Procter & Gamble (P&G) is shaking up its advertising by creating three new agency models that seek to reinvent agency relationships and maximise efficiency.
One of the most significant changes is the creation of a multi-agency group that combines talent from rival agencies and is dubbed the ‘People First’ model. The currently unnamed agency group will bring together creatives from Publicis, WPP and Omnicom and is being headed up by Andrea Diquez, chief executive of Publicis Groupe’s Saatchi & Saatchi in New York.
The shop will cover all of P&G’s US fabric business Marc Pritchard, P&G’s chief brand officer, revealed on a panel at the 4A’s conference in Miami yesterday (10 April).
The FMCG giant piloted the ‘People First’ model when creating this year’s Super Bowl ads for its Tide brand. The ads, which featured Stranger Things actor David Harbour, ran at different slots throughout the game to create a mocking commentary of Super Bowl adverts.
The move is part of a wider strategy at P&G to “reinvent” agency relationships as it looks to get the focus back on creativity. It has already cut the number of agencies it works with by 60%, from 6,000 to 2,500, a move it says has saved it $750m in agency and production costs. And it plans to cut agencies by another 50%.
The second model is dubbed “Fixed and Flow” and means P&G is looking for more flexible relationships with one agencies.

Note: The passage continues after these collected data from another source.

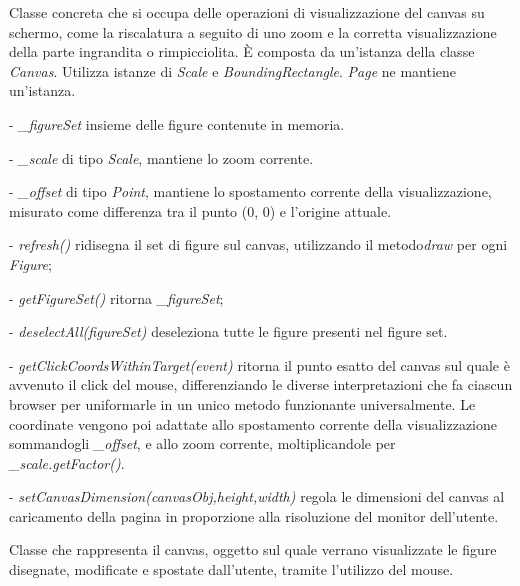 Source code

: Classe concreta che si occupa delle operazioni di visualizzazione del canvas su schermo, come la riscalatura a seguito di uno zoom e la corretta visualizzazione della parte ingrandita o rimpicciolita.
\` E composta da un'istanza della classe \textit{Canvas}. Utilizza istanze di \textit{Scale} e \textit{BoundingRectangle}.
\textit{Page} ne mantiene un'istanza.
\begin{elencopuntato}[\subsubsecindent]
\item[-] \textit{{\_}figureSet} insieme delle figure contenute in memoria.
\item[-] \textit{{\_}scale} di tipo \textit{Scale}, mantiene lo zoom corrente.
\item[-] \textit{{\_}offset} di tipo \textit{Point}, mantiene lo spostamento corrente della visualizzazione, misurato come differenza tra il punto (0, 0) e l'origine attuale.
\end{elencopuntato}
\begin{elencopuntato}[\subsubsecindent]
\item[-] \textit{refresh()} ridisegna il set di figure sul canvas, utilizzando il metodo\textit{draw} per ogni \textit{Figure};
\item[-] \textit{getFigureSet()} ritorna \textit{{\_}figureSet};
\item[-] \textit{deselectAll(figureSet)} deseleziona tutte le figure presenti nel figure set.
\item[-] \textit{getClickCoordsWithinTarget(event)} ritorna il punto esatto del canvas sul quale \`  e avvenuto il click  del mouse, differenziando le diverse interpretazioni che fa ciascun browser per uniformarle in un unico metodo funzionante universalmente.
Le coordinate vengono poi adattate allo spostamento corrente della visualizzazione sommandogli \textit{{\_}offset}, e allo zoom corrente, moltiplicandole per \textit{{\_}scale.getFactor()}.
\item[-] \textit{setCanvasDimension(canvasObj,height,width)} regola le dimensioni del canvas al caricamento della pagina in proporzione alla risoluzione del monitor dell'utente.
\end{elencopuntato}

Classe che rappresenta il canvas, oggetto sul quale verrano visualizzate le figure disegnate, modificate e spostate dall'utente, tramite l'utilizzo del mouse. 

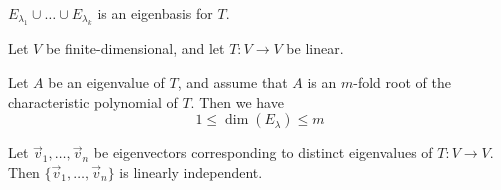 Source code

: \documentclass[11pt,fleqn]{book} %
\begin{document}
$E_{\lambda_1} \cup \dots \cup E_{\lambda_k}$ is an eigenbasis for $T$.

\setcounter{chapter}{4}
\setcounter{dummy}{5}
\begin{proposition}
    Let $V$ be finite-dimensional, and let $T: V \to V$ be linear.

    Let $A$ be an eigenvalue of $T$, and assume that $A$ is an $m$-fold root of the characteristic polynomial of $T$. Then we have $$1 \le \dim(E_\lambda) \le m$$
\end{proposition}

\setcounter{dummy}{3}
\begin{proposition}
    Let $\vec{v}_1, \dots, \vec{v}_n$ be eigenvectors corresponding to distinct eigenvalues of $T: V \to V$. Then $\{ \vec{v}_1, \dots, \vec{v}_n \}$  is linearly independent.
\end{proposition}
\setcounter{chapter}{3}
\end{document}
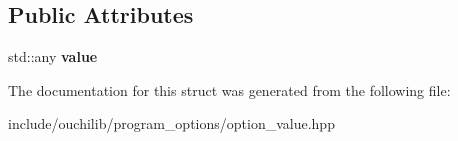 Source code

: \subsection*{Public Attributes}
\begin{DoxyCompactItemize}
\item 
\mbox{\label{structouchi_1_1program__options_1_1detail_1_1option__info_a1a5a6115874c02cd38c1f33191e56735}} 
std\+::any {\bfseries value}
\end{DoxyCompactItemize}


The documentation for this struct was generated from the following file\+:\begin{DoxyCompactItemize}
\item 
include/ouchilib/program\+\_\+options/option\+\_\+value.\+hpp\end{DoxyCompactItemize}
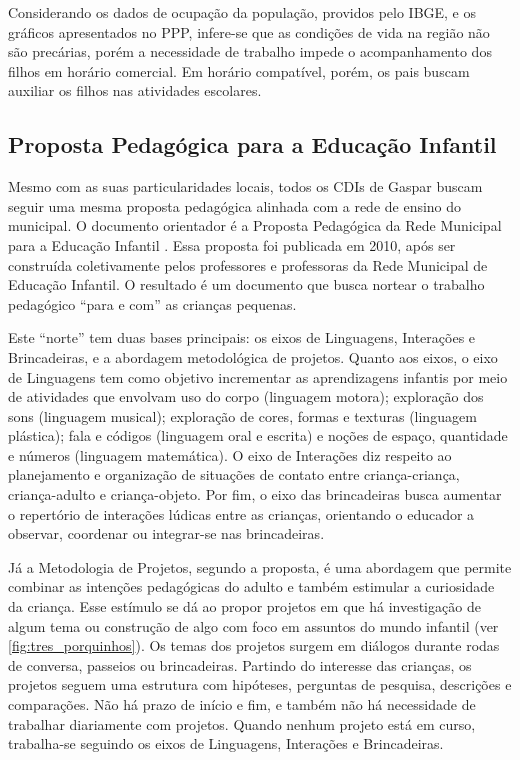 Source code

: Considerando os dados de ocupação da população, providos pelo IBGE, e os gráficos apresentados no \ac{PPP}, infere-se que as condições de vida na região não são precárias, porém a necessidade de trabalho impede o acompanhamento dos filhos em horário comercial. Em horário compatível, porém, os pais buscam auxiliar os filhos nas atividades escolares.
 
\subsection{Proposta Pedagógica para a Educação Infantil}
Mesmo com as suas particularidades locais, todos os CDIs de Gaspar buscam seguir uma mesma proposta pedagógica alinhada com a rede de ensino do municipal. O documento orientador é a Proposta Pedagógica da Rede Municipal para a Educação Infantil \cite{gaspar_proposta_2010}. Essa proposta foi publicada em 2010, após ser construída coletivamente pelos professores e professoras da Rede Municipal de Educação Infantil. O resultado é um documento que busca nortear o trabalho pedagógico “para e com” as crianças pequenas.
 
Este “norte” tem duas bases principais: os eixos de Linguagens, Interações e Brincadeiras, e a abordagem metodológica de projetos. Quanto aos eixos, o eixo de Linguagens tem como objetivo incrementar as aprendizagens infantis por meio de atividades que envolvam uso do corpo (linguagem motora); exploração dos sons (linguagem musical); exploração de cores, formas e texturas (linguagem plástica); fala e códigos (linguagem oral e escrita) e noções de espaço, quantidade e números (linguagem matemática). O eixo de Interações diz respeito ao planejamento e organização de situações de contato entre criança-criança, criança-adulto e criança-objeto. Por fim, o eixo das brincadeiras busca aumentar o repertório de interações lúdicas entre as crianças, orientando o educador a observar, coordenar ou integrar-se nas brincadeiras.
 
Já a Metodologia de Projetos, segundo a proposta, é uma abordagem que permite combinar as intenções pedagógicas do adulto e também estimular a curiosidade da criança. Esse estímulo se dá ao propor projetos em que há investigação de algum tema ou construção de algo com foco em assuntos do mundo infantil (ver \autoref{fig:tres_porquinhos}). Os temas dos projetos surgem em diálogos durante rodas de conversa, passeios ou brincadeiras. Partindo do interesse das crianças, os projetos seguem uma estrutura com hipóteses, perguntas de pesquisa, descrições e comparações. Não há prazo de início e fim, e também não há necessidade de trabalhar diariamente com projetos. Quando nenhum projeto está em curso, trabalha-se seguindo os eixos de Linguagens, Interações e Brincadeiras.
 
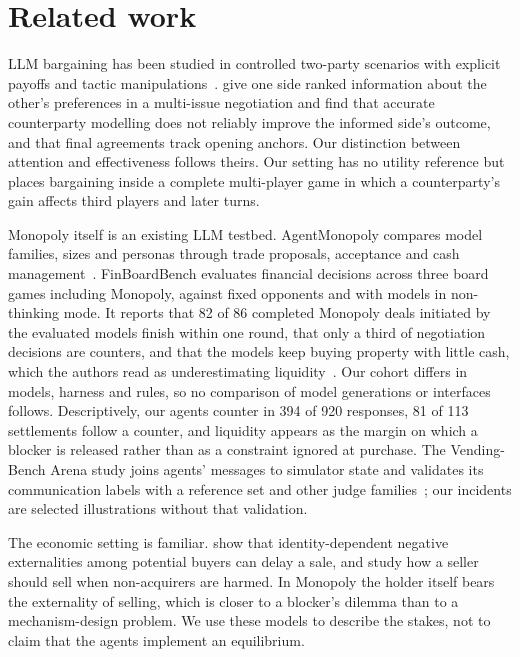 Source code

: \documentclass[11pt,letterpaper]{article}
\begin{document}
\section{Related work}
\label{sec:related}

LLM bargaining has been studied in controlled two-party scenarios with explicit payoffs and tactic manipulations~\citep{bianchi2024negotiationarena}. \citet{cosentino2026counterparty} give one side ranked information about the other's preferences in a multi-issue negotiation and find that accurate counterparty modelling does not reliably improve the informed side's outcome, and that final agreements track opening anchors. Our distinction between attention and effectiveness follows theirs. Our setting has no utility reference but places bargaining inside a complete multi-player game in which a counterparty's gain affects third players and later turns.

Monopoly itself is an existing LLM testbed. AgentMonopoly compares model families, sizes and personas through trade proposals, acceptance and cash management~\citep{wu2026agentmonopoly}. FinBoardBench evaluates financial decisions across three board games including Monopoly, against fixed opponents and with models in non-thinking mode. It reports that 82 of 86 completed Monopoly deals initiated by the evaluated models finish within one round, that only a third of negotiation decisions are counters, and that the models keep buying property with little cash, which the authors read as underestimating liquidity~\citep{hu2026finboardbench}. Our cohort differs in models, harness and rules, so no comparison of model generations or interfaces follows. Descriptively, our agents counter in 394 of 920 responses, 81 of 113 settlements follow a counter, and liquidity appears as the margin on which a blocker is released rather than as a constraint ignored at purchase. The Vending-Bench Arena study joins agents' messages to simulator state and validates its communication labels with a reference set and other judge families~\citep{li2026arena}; our incidents are selected illustrations without that validation.

The economic setting is familiar. \citet{jehiel1995delay} show that identity-dependent negative externalities among potential buyers can delay a sale, and \citet{jehiel1996nuclear} study how a seller should sell when non-acquirers are harmed. In Monopoly the holder itself bears the externality of selling, which is closer to a blocker's dilemma than to a mechanism-design problem. We use these models to describe the stakes, not to claim that the agents implement an equilibrium.
\end{document}
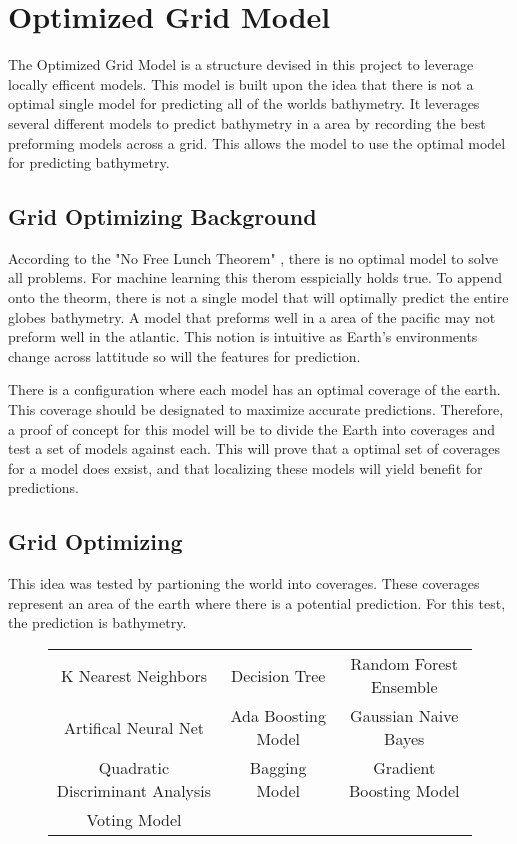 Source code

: \section{Optimized Grid Model}
The Optimized Grid Model is a structure devised in this project to leverage locally efficent models.
This model is built upon the idea that there is not a optimal single model for predicting all of the worlds bathymetry.
It leverages several different models to predict bathymetry in a area by recording the best preforming models across a grid.
This allows the model to use the optimal model for predicting bathymetry.

\subsection{Grid Optimizing Background}
According to the "No Free Lunch Theorem" \cite{wolpert1997no}, there is no optimal model to solve all problems.
For machine learning this therom esspicially holds true.
To append onto the theorm, there is not a single model that will optimally predict the entire globes bathymetry.
A model that preforms well in a area of the pacific may not preform well in the atlantic.
This notion is intuitive as Earth's environments change across lattitude so will the features for prediction.


There is a configuration where each model has an optimal coverage of the earth.
This coverage should be designated to maximize accurate predictions.
Therefore, a proof of concept for this model will be to divide the Earth into coverages and test a set of models against each.
This will prove that a optimal set of coverages for a model does exsist, and that localizing these models will yield benefit for predictions.

\subsection{Grid Optimizing}
This idea was tested by partioning the world into coverages.
These coverages represent an area of the earth where there is a potential prediction.
For this test, the prediction is bathymetry.


\begin{center}
    \begin{figure}
        \begin{tabular} { |c|c|c| }
            \hline
                K Nearest Neighbors & Decision Tree & Random Forest Ensemble \\
                Artifical Neural Net & Ada Boosting Model & Gaussian Naive Bayes \\
                Quadratic Discriminant Analysis & Bagging Model & Gradient Boosting Model \\
                Voting Model & &
            \hline
        \end{tabular}
    \end{figure}
\end{center}

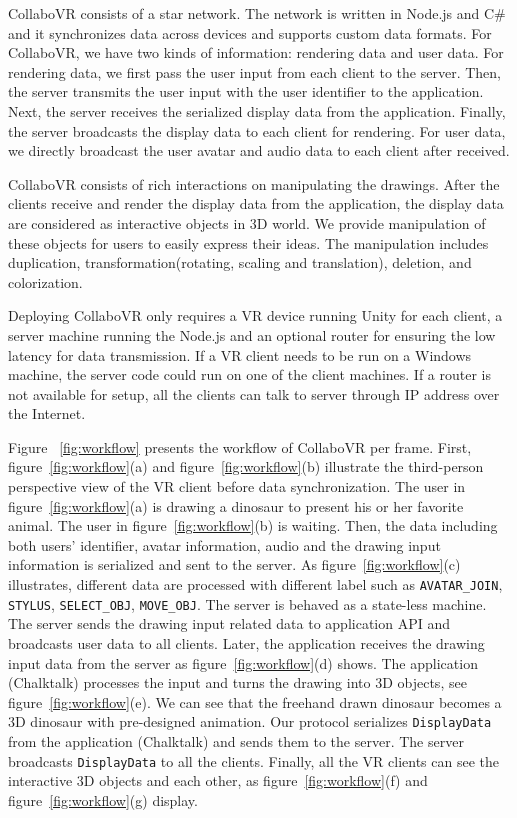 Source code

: \documentclass{sigchi}
\begin{document}
CollaboVR consists of a star network. The network is written in Node.js and C\# and it synchronizes data across devices and supports custom data formats. For CollaboVR, we have two kinds of information: rendering data and user data. For rendering data, we first pass the user input from each client to the server. Then, the server transmits the user input with the user identifier to the application. Next, the server receives the serialized display data from the application. Finally, the server broadcasts the display data to each client for rendering. For user data, we directly broadcast the user avatar and audio data to each client after received.

CollaboVR consists of rich interactions on manipulating the drawings. After the clients receive and render the display data from the application, the display data are considered as interactive objects in 3D world. We provide manipulation of these objects for users to easily express their ideas. The manipulation includes duplication, transformation(rotating, scaling and translation), deletion, and colorization.

Deploying CollaboVR only requires a VR device running Unity for each client, a server machine running the Node.js and an optional router for ensuring the low latency for data transmission. If a VR client needs to be run on a Windows machine, the server code could run on one of the client machines. If a router is not available for setup, all the clients can talk to server through IP address over the Internet. 


Figure ~\ref{fig:workflow} presents the workflow of CollaboVR per frame. First, figure~\ref{fig:workflow}(a) and figure~\ref{fig:workflow}(b) illustrate the third-person perspective view of the VR client before data synchronization. The user in figure~\ref{fig:workflow}(a) is drawing a dinosaur to present his or her favorite animal. The user in figure~\ref{fig:workflow}(b) is waiting. Then, the data including both users' identifier, avatar information, audio and the drawing input information is serialized and sent to the server. As figure~\ref{fig:workflow}(c) illustrates, different data are processed with different label such as \verb|AVATAR_JOIN|, \verb|STYLUS|, \verb|SELECT_OBJ|, \verb|MOVE_OBJ|. The server is behaved as a state-less machine. The server sends the drawing input related data to application API and broadcasts user data to all clients. Later, the application receives the drawing input data from the server as figure~\ref{fig:workflow}(d) shows. The application (Chalktalk) processes the input and turns the drawing into 3D objects, see figure~\ref{fig:workflow}(e). We can see that the freehand drawn dinosaur becomes a 3D dinosaur with pre-designed animation. Our protocol serializes \verb|DisplayData| from the application (Chalktalk) and sends them to the server. The server broadcasts \verb|DisplayData| to all the clients. Finally, all the VR clients can see the interactive 3D objects and each other, as figure~\ref{fig:workflow}(f) and figure~\ref{fig:workflow}(g) display.
\end{document}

This means agencies of record will be kept on annual fixed retainers, leaving a flexible, or ‘flow’ budget for other work that can be spent with other agencies on P&G’s roster.
This is part of P&G’s plans to fix the “archaic Mad Men model”, which Pritchard spoke about at the Association of National Advertisers’ annual conference earlier this year.
The final model focuses on media, with P&G bringing more media planning in particular in-house, particularly on digital media to focus more on creative talent. Speaking to Marketing Week recently, Pritchard said this doesn’t mean P&G will be hiring more people, but that it will change the make-up of its marketing teams with the focus more on data and analytics, on hiring data scientists and moving away from project management.
“In the IT world there will be less project management, same thing at the brand level. Less project management and more true brand entrepreneurship,” he explains.